• Problem
Starting at the line with "3. Make your changes with tests", retype each line exactly up to and including the final line of the records below.

>>>>

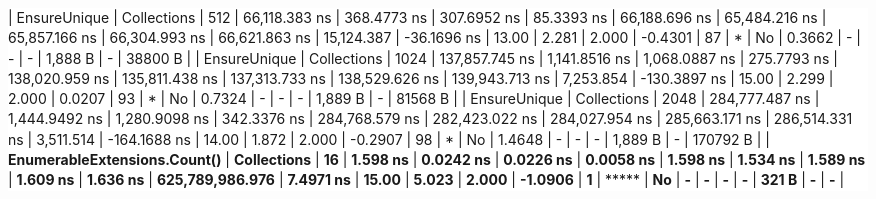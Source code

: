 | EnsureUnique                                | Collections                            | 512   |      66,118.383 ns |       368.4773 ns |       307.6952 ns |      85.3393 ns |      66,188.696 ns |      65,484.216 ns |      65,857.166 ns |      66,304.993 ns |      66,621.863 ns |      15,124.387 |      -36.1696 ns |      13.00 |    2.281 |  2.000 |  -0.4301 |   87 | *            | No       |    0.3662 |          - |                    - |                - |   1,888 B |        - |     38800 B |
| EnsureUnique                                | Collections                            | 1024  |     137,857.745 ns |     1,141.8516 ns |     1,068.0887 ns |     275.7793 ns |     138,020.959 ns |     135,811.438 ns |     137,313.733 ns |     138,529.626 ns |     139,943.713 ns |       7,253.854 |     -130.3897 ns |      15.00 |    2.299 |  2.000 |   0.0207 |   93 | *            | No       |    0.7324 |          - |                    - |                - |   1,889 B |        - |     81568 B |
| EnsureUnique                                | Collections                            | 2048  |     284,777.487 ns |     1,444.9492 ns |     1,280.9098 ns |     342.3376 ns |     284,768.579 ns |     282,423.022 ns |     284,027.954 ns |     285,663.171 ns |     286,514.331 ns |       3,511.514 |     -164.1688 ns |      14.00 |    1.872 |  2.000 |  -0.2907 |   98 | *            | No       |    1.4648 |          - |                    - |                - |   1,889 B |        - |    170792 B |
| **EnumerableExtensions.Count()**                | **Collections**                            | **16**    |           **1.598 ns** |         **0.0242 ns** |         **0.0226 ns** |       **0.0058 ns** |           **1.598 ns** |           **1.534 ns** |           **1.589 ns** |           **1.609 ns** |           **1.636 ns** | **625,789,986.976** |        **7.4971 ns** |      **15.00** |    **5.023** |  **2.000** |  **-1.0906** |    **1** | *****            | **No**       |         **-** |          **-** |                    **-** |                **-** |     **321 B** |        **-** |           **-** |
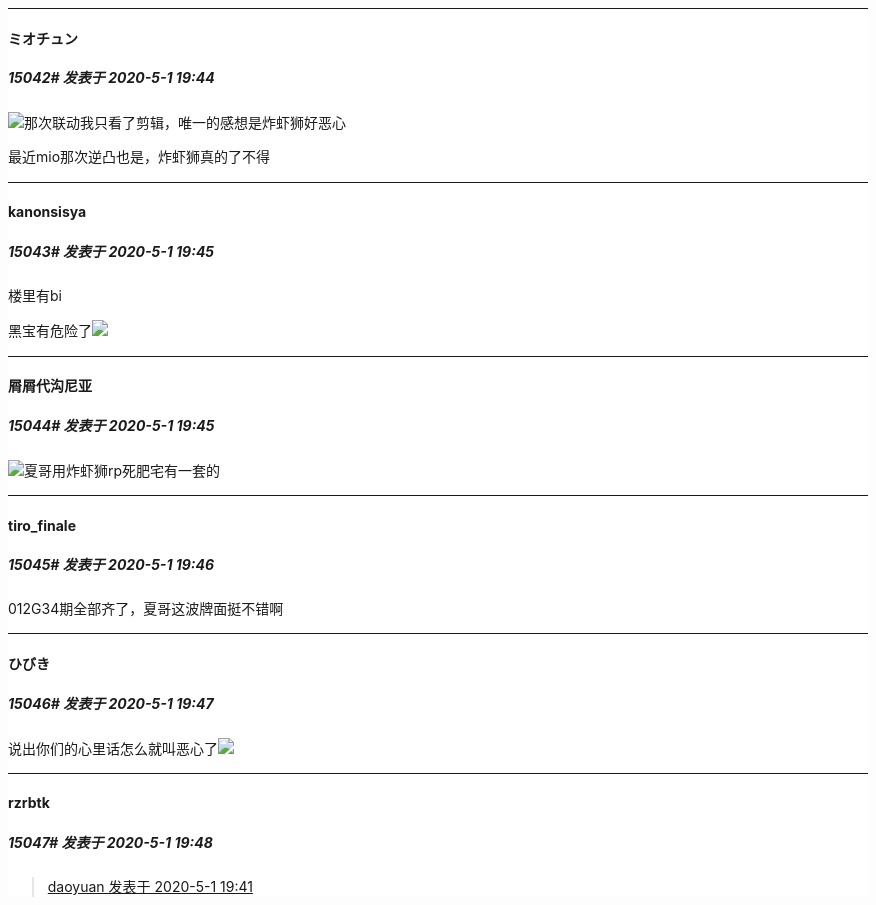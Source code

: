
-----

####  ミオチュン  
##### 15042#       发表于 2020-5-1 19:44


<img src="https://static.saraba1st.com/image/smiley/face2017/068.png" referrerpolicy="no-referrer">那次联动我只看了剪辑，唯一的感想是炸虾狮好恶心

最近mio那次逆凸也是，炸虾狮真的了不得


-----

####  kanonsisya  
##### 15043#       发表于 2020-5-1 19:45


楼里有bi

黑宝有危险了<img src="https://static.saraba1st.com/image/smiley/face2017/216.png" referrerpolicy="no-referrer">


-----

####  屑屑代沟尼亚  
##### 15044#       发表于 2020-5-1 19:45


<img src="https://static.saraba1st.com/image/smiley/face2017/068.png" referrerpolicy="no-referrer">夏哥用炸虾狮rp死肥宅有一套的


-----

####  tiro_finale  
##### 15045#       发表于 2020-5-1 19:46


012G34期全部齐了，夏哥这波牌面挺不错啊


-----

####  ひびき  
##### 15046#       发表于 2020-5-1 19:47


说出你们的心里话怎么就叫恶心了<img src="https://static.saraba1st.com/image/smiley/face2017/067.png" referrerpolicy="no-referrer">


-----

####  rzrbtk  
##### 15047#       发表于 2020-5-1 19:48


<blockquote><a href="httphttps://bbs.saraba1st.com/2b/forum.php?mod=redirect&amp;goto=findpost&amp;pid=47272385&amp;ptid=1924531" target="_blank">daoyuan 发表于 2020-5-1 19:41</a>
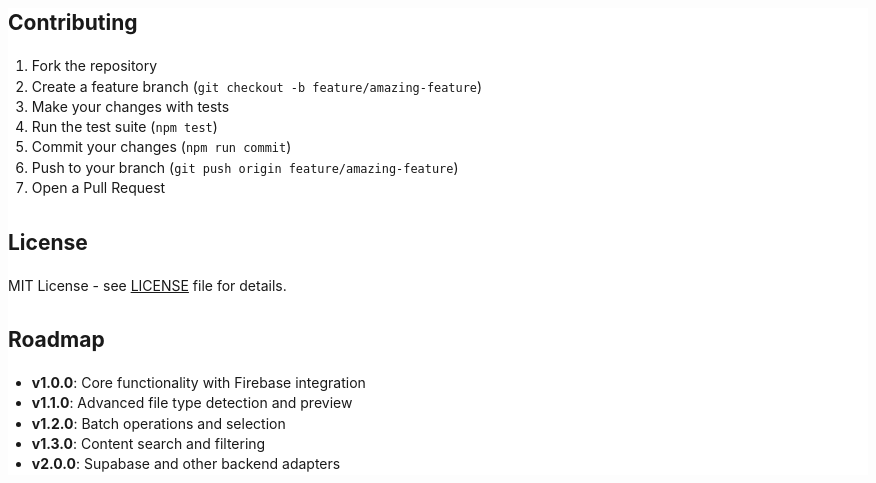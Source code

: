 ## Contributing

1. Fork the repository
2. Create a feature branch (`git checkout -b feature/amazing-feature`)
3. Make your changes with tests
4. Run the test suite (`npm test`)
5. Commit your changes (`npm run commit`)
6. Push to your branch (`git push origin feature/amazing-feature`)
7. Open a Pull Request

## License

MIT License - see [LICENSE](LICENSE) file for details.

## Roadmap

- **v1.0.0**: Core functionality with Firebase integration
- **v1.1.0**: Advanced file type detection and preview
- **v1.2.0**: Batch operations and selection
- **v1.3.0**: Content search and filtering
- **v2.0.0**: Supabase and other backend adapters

<<<<

• Response
3. Make your changes with tests
4. Run the test suite (`npm test`)
5. Commit your changes (`npm run commit`)
6. Push to your branch (`git push origin feature/amazing-feature`)
7. Open a Pull Request

## License

MIT License - see [LICENSE](LICENSE) file for details.

## Roadmap

- **v1.0.0**: Core functionality with Firebase integration
- **v1.1.0**: Advanced file type detection and preview
- **v1.2.0**: Batch operations and selection
- **v1.3.0**: Content search and filtering
- **v2.0.0**: Supabase and other backend adapters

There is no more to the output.